What exactly is floating in the oceans?

"Marine plastic is a misleading term," says Andrea Stolte. The physicist and environmental scientist has been working for the WWF for years against plastic pollution in marine ecosystems. In one of her most recent projects with divers, she recovered about 26 tons of old, dumped or accidentally loosened fishing nets from the Baltic Sea off Sassnitz. But ocean plastic – that sounds like it belongs there, she says. That's one problem. Secondly, what is now sold on a larger scale under this term has in many cases not touched the ocean at all.



In order to understand why this is so and whether it can be problematized at all, you have to trace a lot. Who collects the waste, and how? How is it processed? What can be recycled? And: Where does the waste come from? What exactly floats where in the oceans?

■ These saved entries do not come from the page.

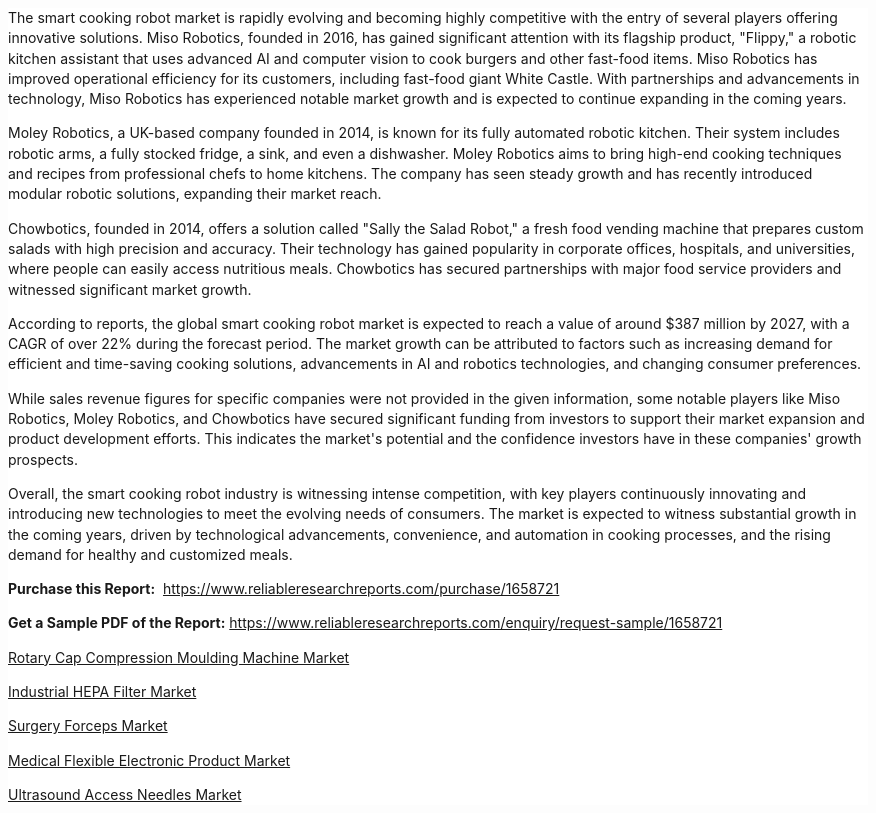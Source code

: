 <p><p>The smart cooking robot market is rapidly evolving and becoming highly competitive with the entry of several players offering innovative solutions. Miso Robotics, founded in 2016, has gained significant attention with its flagship product, "Flippy," a robotic kitchen assistant that uses advanced AI and computer vision to cook burgers and other fast-food items. Miso Robotics has improved operational efficiency for its customers, including fast-food giant White Castle. With partnerships and advancements in technology, Miso Robotics has experienced notable market growth and is expected to continue expanding in the coming years.</p><p>Moley Robotics, a UK-based company founded in 2014, is known for its fully automated robotic kitchen. Their system includes robotic arms, a fully stocked fridge, a sink, and even a dishwasher. Moley Robotics aims to bring high-end cooking techniques and recipes from professional chefs to home kitchens. The company has seen steady growth and has recently introduced modular robotic solutions, expanding their market reach.</p><p>Chowbotics, founded in 2014, offers a solution called "Sally the Salad Robot," a fresh food vending machine that prepares custom salads with high precision and accuracy. Their technology has gained popularity in corporate offices, hospitals, and universities, where people can easily access nutritious meals. Chowbotics has secured partnerships with major food service providers and witnessed significant market growth.</p><p>According to reports, the global smart cooking robot market is expected to reach a value of around $387 million by 2027, with a CAGR of over 22% during the forecast period. The market growth can be attributed to factors such as increasing demand for efficient and time-saving cooking solutions, advancements in AI and robotics technologies, and changing consumer preferences.</p><p>While sales revenue figures for specific companies were not provided in the given information, some notable players like Miso Robotics, Moley Robotics, and Chowbotics have secured significant funding from investors to support their market expansion and product development efforts. This indicates the market's potential and the confidence investors have in these companies' growth prospects.</p><p>Overall, the smart cooking robot industry is witnessing intense competition, with key players continuously innovating and introducing new technologies to meet the evolving needs of consumers. The market is expected to witness substantial growth in the coming years, driven by technological advancements, convenience, and automation in cooking processes, and the rising demand for healthy and customized meals.</p></p>
<p><strong>Purchase this Report:</strong>&nbsp;&nbsp;<a href="https://www.reliableresearchreports.com/purchase/1658721">https://www.reliableresearchreports.com/purchase/1658721</a></p>
<p></p>
<p><strong>Get a Sample PDF of the Report:</strong>&nbsp;<a href="https://www.reliableresearchreports.com/enquiry/request-sample/1658721">https://www.reliableresearchreports.com/enquiry/request-sample/1658721</a></p>
<p><p><a href="https://github.com/YashRP12/Market-Research-Report-List-2/blob/main/rotary-cap-compression-moulding-machine-market.md">Rotary Cap Compression Moulding Machine Market</a></p><p><a href="https://github.com/Chiragrp24/Market-Research-Report-List-2/blob/main/industrial-hepa-filter-market.md">Industrial HEPA Filter Market</a></p><p><a href="https://medium.com/@joycepalmer83/analyzing-surgery-forceps-market-global-industry-perspective-and-forecast-2023-to-2030-4742f00d1f00">Surgery Forceps Market</a></p><p><a href="https://medium.com/@joycepalmer83/medical-flexible-electronic-product-market-the-key-to-successful-business-strategy-forecast-till-e72a8f153f76">Medical Flexible Electronic Product Market</a></p><p><a href="https://medium.com/@joycepalmer83/analyzing-ultrasound-access-needles-market-global-industry-perspective-and-forecast-2023-to-2030-3105844d2dab">Ultrasound Access Needles Market</a></p></p>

Since the beginning of industrial plastics production in the 1950s, plastic waste has ended up in the sea. Worldwide, only just under ten percent of plastic waste is recycled anyway, while new production is increasing at the same time. More than half of all plastic ever produced is no more than 20 years old. Yoghurt cups from the 1970s float in the Arctic, lost flip-flops lie at the bottom of the deep sea, plastic is everywhere. There is hardly a fulmar left on the German North Sea that does not have plastic in it, microplastics can be found in all faecal samples of native seals and grey seals examined. In the fat and muscle tissue of sharks and whales in the Mediterranean, the degradation products of plastic additives can be detected.